=== Begin Enclosure ===

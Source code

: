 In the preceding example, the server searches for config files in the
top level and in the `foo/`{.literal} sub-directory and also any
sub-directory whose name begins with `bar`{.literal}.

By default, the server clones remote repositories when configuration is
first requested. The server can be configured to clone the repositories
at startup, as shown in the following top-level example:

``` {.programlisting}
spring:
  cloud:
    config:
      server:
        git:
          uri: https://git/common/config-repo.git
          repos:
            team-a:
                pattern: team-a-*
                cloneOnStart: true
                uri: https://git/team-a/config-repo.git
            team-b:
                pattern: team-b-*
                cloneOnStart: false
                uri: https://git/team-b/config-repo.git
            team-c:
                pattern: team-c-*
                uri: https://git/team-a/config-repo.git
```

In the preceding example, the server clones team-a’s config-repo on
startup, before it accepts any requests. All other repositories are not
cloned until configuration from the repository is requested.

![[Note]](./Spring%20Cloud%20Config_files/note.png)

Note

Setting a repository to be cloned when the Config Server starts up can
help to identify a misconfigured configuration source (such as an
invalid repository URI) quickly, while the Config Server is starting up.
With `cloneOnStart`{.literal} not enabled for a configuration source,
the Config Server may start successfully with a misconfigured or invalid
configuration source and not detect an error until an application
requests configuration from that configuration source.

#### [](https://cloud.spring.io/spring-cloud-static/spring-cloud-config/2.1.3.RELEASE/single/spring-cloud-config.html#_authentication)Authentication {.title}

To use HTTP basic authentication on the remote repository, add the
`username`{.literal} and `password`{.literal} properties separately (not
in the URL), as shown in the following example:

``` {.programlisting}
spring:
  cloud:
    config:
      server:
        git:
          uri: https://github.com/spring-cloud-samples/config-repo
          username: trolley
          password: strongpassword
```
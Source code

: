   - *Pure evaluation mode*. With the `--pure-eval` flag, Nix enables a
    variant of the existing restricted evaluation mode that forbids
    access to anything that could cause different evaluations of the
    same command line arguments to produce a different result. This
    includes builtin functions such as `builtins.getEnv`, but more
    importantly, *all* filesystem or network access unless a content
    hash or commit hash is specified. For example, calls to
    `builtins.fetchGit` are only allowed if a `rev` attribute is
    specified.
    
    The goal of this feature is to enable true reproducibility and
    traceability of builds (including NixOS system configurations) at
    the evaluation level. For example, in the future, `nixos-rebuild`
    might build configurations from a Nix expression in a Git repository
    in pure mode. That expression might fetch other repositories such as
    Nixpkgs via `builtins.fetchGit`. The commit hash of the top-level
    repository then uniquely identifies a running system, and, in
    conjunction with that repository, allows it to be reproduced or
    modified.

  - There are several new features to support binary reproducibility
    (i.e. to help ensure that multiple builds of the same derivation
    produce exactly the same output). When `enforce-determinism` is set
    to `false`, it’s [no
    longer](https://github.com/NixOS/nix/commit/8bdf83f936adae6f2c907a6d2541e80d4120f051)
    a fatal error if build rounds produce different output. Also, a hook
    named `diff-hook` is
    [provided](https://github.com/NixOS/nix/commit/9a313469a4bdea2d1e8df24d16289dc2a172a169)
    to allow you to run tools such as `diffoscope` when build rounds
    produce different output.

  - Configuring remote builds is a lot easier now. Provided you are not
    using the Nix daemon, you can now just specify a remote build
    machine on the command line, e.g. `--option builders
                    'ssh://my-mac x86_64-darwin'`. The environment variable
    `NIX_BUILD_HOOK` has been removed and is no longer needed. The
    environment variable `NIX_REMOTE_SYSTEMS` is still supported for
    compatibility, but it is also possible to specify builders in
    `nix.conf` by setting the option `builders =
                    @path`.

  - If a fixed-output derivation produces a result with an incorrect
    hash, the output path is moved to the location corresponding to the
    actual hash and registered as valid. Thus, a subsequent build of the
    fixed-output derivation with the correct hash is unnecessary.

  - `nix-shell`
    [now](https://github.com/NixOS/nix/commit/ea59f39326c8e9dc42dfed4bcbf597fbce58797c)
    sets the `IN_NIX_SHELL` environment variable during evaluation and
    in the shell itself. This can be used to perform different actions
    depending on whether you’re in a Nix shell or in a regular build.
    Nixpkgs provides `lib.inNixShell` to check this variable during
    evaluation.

=== End Enclosure ===

#### [EXERCISE REQUIREMENTS]
Pick out every line above that contains the word "pure" and copy it.

#### [RESULT]
:   - *Pure evaluation mode*. With the `--pure-eval` flag, Nix enables a
    in pure mode. That expression might fetch other repositories such as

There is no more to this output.